Olympic champion Alptekin loses 1,500-meter title for doping
Olympic champion Asli Çak?r Alptekin has agreed to give up her 1,500-meter title and serve an 8-year ban for blood doping, dealing another blow to track and field.
A settlement by the Turkish runner and the IAAF was announced by the Court of Arbitration for Sport on Aug. 17, days before the world championships open in Beijing.
Alptekin forfeited all her results from July 29, 2010, including the 2012 Olympic gold medal and her 2012 European Championship title.
Now 29, Alptekin won gold at the London Games after lowering her personal best time by almost nine seconds throughout the season.

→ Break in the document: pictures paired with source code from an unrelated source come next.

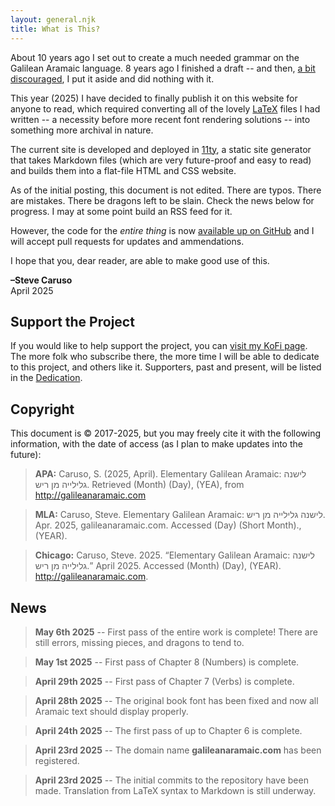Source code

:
 ```yaml
---
layout: general.njk
title: What is This?
---
```


About 10 years ago I set out to create a much needed grammar on the Galilean Aramaic language. 8 years ago I finished a draft -- and then, [a bit discouraged](http://aramaicnt.org/2022/03/22/state-of-the-site/), I put it aside and did nothing with it.

This year (2025) I have decided to finally publish it on this website for anyone to read, which required converting all of the lovely [LaTeX](https://www.latex-project.org/) files I had written -- a necessity before more recent font rendering solutions --  into something more archival in nature.

The current site is developed and deployed in [11ty](https://www.11ty.dev/), a static site generator that takes Markdown files (which are very future-proof and easy to read) and builds them into a flat-file HTML and CSS website.

As of the initial posting, this document is not edited. There are typos. There are mistakes. There be dragons left to be slain. Check the news below for progress. I may at some point build an RSS feed for it.

However, the code for the *entire thing* is now [available up on GitHub](https://github.com/SteveCaruso/galilean-grammar) and I will accept pull requests for updates and ammendations.

I hope that you, dear reader, are able to make good use of this.

**–Steve Caruso**  
April 2025

## Support the Project

If you would like to help support the project, you can [visit my KoFi page](https://ko-fi.com/stevecaruso). The more folk who subscribe there, the more time I will be able to dedicate to this project, and others like it. Supporters, past and present, will be listed in the [Dedication](/dedication#project-supporters).

## Copyright

This document is &copy; 2017-2025, but you may freely cite it with the following information, with the date of access (as I plan to make updates into the future):

> **APA:** Caruso, S. (2025, April). Elementary Galilean Aramaic: לישנה גלילייה מן ריש. Retrieved <span class="month">(Month)</span> <span class="day">(Day)</span>, <span class="year">(YEA)</span>, from http://galileanaramaic.com

> **MLA:** Caruso, Steve. Elementary Galilean Aramaic: לישנה גלילייה מן ריש. Apr. 2025, galileanaramaic.com. Accessed <span class="day">(Day)</span> <span class="month-short">(Short Month)</span>., <span class="year">(YEAR)</span>.

> **Chicago:** Caruso, Steve. 2025. “Elementary Galilean Aramaic: לישנה גלילייה מן ריש.” April 2025. Accessed <span class="month">(Month)</span> <span class="day">(Day)</span>, <span class="year">(YEAR)</span>. http://galileanaramaic.com.

<script>
    
    /* Vanilla JS -- because. :-) */

    let date = new Date();
    let year = date.getFullYear();
    let month = date.toLocaleString('default', { month: 'long' });
    let month_short = date.toLocaleString('default', { month: 'short' });
    let day = date.getDate();

    let years = document.querySelectorAll('.year');
    for (var i=0; i<years.length; i++) years[i].innerHTML = year;

    let days = document.querySelectorAll('.day');
    for (var i=0; i<days.length; i++) days[i].innerHTML = day;

    let months = document.querySelectorAll('.month');
    for (var i=0; i<months.length; i++) months[i].innerHTML = month;
    let months_short = document.querySelectorAll('.month-short');
    for (var i=0; i<months_short.length; i++) months_short[i].innerHTML = month_short;

</script>

## News

> **May 6th 2025** -- First pass of the entire work is complete! There are still errors, missing pieces, and dragons to tend to.

> **May 1st 2025** -- First pass of Chapter 8 (Numbers) is complete.

> **April 29th 2025** -- First pass of Chapter 7 (Verbs) is complete.

> **April 28th 2025** -- The original book font has been fixed and now all Aramaic text should display properly.

> **April 24th 2025** -- The first pass of up to Chapter 6 is complete.

> **April 23rd 2025** -- The domain name **galileanaramaic.com** has been registered.

> **April 23rd 2025** -- The initial commits to the repository have been made. Translation from LaTeX syntax to Markdown is still underway.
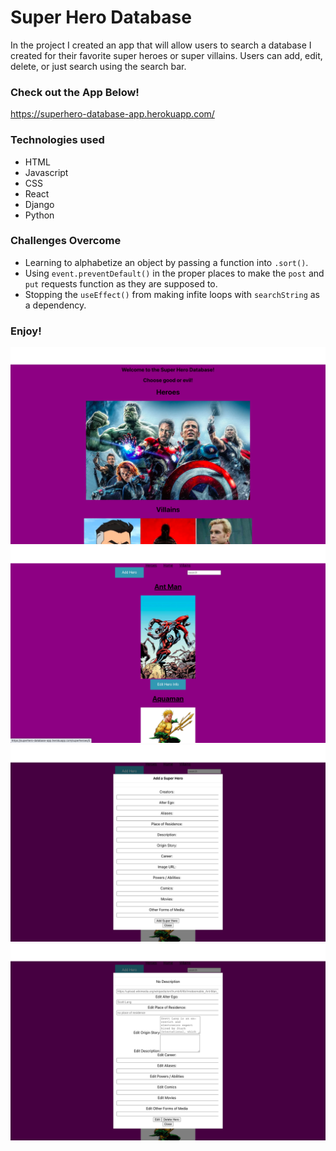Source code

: # Super Hero Database
In the project I created an app that will allow users to search a database I created for their favorite super heroes or super villains. Users can add, edit, delete, or just search using the search bar.

### Check out the App Below!
https://superhero-database-app.herokuapp.com/

### Technologies used
- HTML
- Javascript
- CSS
- React
- Django
- Python

### Challenges Overcome
- Learning to alphabetize an object by passing a function into ```.sort()```.
- Using ```event.preventDefault()``` in the proper places to make the ```post``` and ```put``` requests function as they are supposed to.
- Stopping the ```useEffect()``` from making infite loops with ```searchString``` as a dependency.

### Enjoy!
![img](/pics/homepage.png)
![img](/pics/heroes-list.png)
![img](/pics/add-modal.png)
![img](/pics/edit-modal.png)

CAS said the IAAF charge that Alptekin manipulated her blood between July 29, 2010, and Oct. 17, 2012, "is upheld by default" because of the runner's consent.
Alptekin was investigated based on abnormal blood values in her biological passport. The IAAF appealed to sport's highest court after the Turkish Athletics Federation cleared Alptekin in December 2013.
The agreement published by CAS notes that "she is unable to substantiate the explanations she has offered for those values, and therefore is unable to rebut the IAAF's assertion that those values are the result of some form of blood manipulation."
The 8-year-ban is the maximum allowed by the IAAF for a second doping offense of that type, the ruling said.
Alptekin previously served a two-year ban for a positive test for an anabolic steroid at the 2004 world junior championships.
She has not raced competitively since being provisionally suspended by IAAF in January 2013.
The Olympic gold could now be awarded to Alptekin's teammate, Gamze Bulut, who finished second.
The fourth...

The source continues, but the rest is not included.